Tom Hilde z każdym dniem jest coraz bliższy powrotu do skakania. Na obozie w Lillehammer trenuje pod okiem Mistrzyni Świata w skokach narciarskich – Sary Hendrickson.
-Po mojej kontuzji już prawie nie ma śladu. Miałem ostatnio lekkie ćwiczenia i myślę, że na Puchar Świata będę już gotowy – mówi Tom Hilde.
Obecnie Norwegowie trenują na skoczni w Lillehammer, gdzie przechodzą przez nietypowe przygotowania zarządzone przez ich trenera. Hilde oraz Jacobsen nie biorą w nich udziału. Tom Hilde przeszedł niedawno operację kostki, której ból odczuwał już od dłuższego czasu.
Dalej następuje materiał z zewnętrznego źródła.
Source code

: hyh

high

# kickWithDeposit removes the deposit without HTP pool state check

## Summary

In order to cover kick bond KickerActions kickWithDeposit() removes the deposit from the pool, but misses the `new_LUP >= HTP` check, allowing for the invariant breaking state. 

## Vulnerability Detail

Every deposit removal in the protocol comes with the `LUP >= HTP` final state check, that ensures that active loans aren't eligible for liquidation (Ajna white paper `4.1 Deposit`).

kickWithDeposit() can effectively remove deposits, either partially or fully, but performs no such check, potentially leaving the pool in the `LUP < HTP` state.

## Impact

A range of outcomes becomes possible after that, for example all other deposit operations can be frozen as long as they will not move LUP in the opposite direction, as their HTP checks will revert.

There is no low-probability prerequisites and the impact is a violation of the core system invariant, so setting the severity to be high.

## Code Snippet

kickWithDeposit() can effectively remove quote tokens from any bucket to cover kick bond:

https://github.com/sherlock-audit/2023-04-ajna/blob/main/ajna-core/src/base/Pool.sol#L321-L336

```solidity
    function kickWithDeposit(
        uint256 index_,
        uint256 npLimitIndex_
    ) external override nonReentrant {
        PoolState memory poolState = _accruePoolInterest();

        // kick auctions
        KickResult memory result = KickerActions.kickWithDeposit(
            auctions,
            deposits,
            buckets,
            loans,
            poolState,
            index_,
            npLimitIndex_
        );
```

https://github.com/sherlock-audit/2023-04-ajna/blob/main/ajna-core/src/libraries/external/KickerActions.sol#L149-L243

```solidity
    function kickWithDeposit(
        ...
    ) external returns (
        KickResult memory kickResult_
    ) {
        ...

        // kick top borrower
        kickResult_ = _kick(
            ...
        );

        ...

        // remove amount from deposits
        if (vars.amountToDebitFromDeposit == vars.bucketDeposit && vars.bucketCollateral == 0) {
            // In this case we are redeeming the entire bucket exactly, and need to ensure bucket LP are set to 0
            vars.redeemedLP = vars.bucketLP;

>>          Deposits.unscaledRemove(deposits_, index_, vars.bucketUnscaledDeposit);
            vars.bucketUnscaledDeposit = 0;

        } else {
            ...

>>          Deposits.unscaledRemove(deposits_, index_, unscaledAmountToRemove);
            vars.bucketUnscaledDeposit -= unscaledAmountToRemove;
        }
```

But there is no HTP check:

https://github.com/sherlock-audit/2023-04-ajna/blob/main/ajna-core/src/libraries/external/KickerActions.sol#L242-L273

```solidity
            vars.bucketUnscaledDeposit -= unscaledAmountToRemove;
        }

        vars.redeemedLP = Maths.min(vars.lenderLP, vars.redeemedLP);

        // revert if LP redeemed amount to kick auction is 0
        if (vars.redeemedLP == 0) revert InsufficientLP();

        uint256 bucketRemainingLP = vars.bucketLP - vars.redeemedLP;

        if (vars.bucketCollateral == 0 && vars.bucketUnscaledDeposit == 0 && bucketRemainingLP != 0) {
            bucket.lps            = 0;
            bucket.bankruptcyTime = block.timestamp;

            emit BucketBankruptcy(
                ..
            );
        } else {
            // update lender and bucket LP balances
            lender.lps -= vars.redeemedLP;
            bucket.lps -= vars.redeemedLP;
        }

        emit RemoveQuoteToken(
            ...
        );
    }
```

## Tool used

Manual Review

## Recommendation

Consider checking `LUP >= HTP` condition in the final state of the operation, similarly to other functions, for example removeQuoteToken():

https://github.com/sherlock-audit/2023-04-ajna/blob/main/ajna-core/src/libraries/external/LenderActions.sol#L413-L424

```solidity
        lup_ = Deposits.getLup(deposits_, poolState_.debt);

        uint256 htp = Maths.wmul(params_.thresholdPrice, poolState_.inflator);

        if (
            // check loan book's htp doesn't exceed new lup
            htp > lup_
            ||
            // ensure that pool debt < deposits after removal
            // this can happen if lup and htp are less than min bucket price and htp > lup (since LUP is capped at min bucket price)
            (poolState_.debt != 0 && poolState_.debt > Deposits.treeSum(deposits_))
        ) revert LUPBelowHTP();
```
-Jestem coraz bliżej powrotu do mojej dobrej formy ale po kontuzji zawsze pozostają jakieś niesnaski. Opuściłem bardzo ważną część szkolenia oraz letnie krajowe zawody. To było naprawdę ważne – kontynuuje Hilde. Norweski skoczek jest wspierany w swojej rekonwalescencji przez swoją przyjaciółkę, Sarę Hendrickson.
Pod nieobecność Hildego swoje tryumfy świeci Robert Johansson. Dwukrotnie wygrywał letnie zawody w norweskim Lillehammer pokonując samego Andersa Bardala.
-Jestem zdecydowanie w lepszej formie niż w roku ubiegłym. Skoki sprawią mi prawdziwą radość. To inspiruje – mówi Johansson.